Prompt: Take every line containing "documentation" out of the records.

::: Task inputs :::

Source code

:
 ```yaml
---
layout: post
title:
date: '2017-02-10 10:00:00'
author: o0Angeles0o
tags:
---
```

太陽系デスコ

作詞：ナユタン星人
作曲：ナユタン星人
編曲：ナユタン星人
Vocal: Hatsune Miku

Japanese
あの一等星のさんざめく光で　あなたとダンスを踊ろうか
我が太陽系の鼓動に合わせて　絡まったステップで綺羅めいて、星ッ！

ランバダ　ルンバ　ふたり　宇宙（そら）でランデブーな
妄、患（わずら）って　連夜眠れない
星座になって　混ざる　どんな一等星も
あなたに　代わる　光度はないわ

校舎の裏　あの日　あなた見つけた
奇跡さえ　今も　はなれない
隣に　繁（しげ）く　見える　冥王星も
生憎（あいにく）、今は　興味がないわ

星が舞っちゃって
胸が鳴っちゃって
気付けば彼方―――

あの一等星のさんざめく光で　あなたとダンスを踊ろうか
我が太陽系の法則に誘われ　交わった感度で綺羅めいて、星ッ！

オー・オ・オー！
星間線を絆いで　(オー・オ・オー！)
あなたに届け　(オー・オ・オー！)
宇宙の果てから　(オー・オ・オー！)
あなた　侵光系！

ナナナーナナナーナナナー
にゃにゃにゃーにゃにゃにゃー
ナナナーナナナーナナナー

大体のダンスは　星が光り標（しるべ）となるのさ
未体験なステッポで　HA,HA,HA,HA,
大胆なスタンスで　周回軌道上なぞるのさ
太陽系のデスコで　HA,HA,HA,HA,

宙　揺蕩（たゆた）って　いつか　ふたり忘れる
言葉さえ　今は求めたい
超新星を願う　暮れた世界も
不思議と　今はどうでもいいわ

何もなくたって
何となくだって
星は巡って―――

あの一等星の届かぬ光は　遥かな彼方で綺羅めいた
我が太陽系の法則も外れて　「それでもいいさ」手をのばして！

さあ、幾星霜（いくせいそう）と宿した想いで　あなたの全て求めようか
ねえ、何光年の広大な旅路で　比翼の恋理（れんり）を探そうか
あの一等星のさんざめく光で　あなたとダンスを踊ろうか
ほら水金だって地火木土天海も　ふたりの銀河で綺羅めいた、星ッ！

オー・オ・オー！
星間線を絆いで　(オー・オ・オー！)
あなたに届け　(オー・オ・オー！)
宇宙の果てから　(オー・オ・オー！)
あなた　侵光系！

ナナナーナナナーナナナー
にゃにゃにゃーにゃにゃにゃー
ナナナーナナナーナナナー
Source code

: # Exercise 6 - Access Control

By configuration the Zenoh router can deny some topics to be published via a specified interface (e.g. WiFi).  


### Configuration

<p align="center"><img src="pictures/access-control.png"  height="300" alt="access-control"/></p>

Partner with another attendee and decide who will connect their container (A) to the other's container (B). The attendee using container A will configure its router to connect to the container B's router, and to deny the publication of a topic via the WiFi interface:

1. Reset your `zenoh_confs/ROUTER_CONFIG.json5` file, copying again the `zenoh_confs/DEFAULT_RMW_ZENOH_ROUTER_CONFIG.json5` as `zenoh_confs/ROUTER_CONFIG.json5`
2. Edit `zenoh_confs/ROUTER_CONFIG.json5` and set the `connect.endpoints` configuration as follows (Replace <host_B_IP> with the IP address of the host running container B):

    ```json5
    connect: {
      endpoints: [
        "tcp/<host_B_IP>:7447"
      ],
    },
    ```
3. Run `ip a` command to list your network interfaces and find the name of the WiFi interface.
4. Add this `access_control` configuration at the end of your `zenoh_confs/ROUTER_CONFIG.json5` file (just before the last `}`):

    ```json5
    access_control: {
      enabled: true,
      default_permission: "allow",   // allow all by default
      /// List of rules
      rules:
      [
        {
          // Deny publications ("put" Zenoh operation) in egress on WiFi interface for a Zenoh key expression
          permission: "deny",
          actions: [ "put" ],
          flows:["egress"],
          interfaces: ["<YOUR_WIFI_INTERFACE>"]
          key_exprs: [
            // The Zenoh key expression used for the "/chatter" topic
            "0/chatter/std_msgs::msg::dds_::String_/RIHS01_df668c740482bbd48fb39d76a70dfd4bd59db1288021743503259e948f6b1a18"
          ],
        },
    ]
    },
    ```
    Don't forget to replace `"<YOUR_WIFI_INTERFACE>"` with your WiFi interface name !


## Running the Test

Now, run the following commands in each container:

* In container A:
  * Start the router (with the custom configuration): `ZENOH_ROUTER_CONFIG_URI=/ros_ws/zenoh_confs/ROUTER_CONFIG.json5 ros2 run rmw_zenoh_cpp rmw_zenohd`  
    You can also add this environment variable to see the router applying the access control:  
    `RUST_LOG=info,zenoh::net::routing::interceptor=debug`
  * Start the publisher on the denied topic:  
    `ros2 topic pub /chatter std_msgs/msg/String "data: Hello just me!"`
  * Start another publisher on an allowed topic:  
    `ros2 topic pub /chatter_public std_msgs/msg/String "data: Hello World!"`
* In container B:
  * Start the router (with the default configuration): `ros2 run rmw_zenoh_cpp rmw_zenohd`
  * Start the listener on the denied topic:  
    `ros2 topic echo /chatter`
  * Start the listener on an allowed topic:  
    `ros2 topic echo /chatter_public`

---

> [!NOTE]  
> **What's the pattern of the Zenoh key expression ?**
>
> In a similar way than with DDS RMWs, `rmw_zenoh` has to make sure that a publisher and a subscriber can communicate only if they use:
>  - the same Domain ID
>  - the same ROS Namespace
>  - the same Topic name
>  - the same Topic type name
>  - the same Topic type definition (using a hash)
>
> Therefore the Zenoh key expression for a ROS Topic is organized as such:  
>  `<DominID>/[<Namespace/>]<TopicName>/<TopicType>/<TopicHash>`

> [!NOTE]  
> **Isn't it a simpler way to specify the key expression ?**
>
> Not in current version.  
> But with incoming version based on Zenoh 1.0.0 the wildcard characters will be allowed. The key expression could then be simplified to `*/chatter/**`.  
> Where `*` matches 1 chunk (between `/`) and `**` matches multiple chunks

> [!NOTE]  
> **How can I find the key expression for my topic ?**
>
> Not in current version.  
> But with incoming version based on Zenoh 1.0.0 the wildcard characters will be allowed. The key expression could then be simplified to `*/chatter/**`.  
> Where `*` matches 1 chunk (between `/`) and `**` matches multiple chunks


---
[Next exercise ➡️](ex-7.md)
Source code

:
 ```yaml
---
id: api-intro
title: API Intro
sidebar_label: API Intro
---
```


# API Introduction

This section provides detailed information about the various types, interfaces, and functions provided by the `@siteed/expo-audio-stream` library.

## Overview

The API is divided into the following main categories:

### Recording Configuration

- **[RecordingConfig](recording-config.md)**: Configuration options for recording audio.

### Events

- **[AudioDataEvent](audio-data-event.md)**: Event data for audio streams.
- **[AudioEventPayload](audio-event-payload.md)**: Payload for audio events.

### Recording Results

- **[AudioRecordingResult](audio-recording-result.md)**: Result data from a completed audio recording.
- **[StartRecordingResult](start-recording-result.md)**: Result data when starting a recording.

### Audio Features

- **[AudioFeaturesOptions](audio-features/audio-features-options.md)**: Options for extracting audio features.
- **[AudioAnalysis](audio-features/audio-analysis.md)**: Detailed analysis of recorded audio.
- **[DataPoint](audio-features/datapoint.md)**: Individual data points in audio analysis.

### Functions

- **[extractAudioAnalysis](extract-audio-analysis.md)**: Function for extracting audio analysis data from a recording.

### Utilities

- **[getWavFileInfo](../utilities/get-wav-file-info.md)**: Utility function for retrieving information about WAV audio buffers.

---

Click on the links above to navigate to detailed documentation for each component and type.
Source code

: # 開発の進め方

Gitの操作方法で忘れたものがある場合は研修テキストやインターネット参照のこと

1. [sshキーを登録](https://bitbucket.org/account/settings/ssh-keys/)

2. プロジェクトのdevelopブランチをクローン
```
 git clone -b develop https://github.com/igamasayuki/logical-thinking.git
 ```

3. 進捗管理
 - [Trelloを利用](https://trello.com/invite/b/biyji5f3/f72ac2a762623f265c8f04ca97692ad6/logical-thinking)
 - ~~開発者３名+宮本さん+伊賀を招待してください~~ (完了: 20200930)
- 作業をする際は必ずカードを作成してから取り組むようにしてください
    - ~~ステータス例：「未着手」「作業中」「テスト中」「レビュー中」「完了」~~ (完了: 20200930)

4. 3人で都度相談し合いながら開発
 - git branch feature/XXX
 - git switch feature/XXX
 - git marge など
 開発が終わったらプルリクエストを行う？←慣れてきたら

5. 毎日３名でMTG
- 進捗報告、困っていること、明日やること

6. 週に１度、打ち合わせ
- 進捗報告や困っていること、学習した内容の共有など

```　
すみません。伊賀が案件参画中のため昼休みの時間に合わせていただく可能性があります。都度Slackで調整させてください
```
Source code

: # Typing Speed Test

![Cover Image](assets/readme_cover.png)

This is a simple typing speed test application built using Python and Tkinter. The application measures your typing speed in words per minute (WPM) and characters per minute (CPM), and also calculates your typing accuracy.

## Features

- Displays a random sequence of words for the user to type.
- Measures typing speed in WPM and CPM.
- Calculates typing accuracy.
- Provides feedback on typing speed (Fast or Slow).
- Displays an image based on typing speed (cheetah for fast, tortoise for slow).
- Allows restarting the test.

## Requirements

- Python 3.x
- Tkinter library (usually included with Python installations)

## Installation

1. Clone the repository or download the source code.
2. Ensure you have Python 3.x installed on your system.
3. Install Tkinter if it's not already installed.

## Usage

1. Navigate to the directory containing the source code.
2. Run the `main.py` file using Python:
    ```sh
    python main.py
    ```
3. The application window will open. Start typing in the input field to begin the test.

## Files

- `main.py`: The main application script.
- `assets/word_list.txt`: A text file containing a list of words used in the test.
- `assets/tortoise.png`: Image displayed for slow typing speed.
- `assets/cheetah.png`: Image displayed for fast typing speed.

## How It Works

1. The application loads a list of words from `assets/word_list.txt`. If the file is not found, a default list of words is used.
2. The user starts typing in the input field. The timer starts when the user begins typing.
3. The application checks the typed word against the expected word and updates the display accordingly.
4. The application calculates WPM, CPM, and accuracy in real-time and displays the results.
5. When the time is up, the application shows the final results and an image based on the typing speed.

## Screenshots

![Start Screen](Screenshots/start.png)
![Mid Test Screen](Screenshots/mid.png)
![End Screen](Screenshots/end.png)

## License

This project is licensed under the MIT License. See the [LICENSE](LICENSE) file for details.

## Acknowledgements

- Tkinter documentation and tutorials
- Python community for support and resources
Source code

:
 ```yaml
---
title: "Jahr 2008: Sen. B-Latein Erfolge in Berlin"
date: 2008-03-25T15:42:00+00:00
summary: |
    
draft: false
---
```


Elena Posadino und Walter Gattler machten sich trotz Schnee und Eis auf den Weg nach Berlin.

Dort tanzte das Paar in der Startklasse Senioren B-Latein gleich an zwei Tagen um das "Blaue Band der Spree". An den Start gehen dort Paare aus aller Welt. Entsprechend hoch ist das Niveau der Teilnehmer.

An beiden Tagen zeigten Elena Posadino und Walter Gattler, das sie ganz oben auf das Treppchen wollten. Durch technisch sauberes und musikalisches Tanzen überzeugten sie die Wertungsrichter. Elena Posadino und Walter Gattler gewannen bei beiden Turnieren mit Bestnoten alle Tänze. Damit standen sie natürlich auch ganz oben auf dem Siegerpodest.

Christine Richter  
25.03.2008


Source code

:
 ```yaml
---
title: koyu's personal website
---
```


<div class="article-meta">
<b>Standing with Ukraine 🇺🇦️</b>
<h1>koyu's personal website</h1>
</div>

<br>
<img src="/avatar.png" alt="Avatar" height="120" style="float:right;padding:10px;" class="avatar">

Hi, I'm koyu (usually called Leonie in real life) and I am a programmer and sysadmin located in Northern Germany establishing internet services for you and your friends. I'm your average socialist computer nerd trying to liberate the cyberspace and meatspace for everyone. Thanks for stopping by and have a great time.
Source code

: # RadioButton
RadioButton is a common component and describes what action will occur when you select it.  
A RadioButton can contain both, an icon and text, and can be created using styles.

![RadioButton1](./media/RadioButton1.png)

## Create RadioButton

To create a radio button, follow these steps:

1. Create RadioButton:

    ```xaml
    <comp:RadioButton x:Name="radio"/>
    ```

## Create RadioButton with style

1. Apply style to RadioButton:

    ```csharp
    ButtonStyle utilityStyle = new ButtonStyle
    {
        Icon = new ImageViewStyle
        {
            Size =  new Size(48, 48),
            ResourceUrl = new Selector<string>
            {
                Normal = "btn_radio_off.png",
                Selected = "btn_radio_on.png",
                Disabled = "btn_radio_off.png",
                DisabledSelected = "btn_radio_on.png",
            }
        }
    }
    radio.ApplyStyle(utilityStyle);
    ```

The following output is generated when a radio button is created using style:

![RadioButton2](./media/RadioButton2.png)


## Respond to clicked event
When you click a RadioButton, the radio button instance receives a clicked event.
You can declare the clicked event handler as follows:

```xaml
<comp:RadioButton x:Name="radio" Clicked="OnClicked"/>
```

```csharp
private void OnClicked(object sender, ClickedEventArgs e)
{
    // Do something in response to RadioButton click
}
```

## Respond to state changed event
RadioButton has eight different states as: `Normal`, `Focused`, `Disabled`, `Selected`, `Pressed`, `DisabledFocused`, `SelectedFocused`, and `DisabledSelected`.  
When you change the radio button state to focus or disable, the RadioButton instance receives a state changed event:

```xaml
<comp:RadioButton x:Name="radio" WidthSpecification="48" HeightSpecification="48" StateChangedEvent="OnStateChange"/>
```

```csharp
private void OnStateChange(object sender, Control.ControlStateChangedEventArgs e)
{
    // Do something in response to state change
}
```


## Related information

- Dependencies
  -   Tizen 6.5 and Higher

:::

Expected answer:
Click on the links above to navigate to detailed documentation for each component and type.
- Tkinter documentation and tutorials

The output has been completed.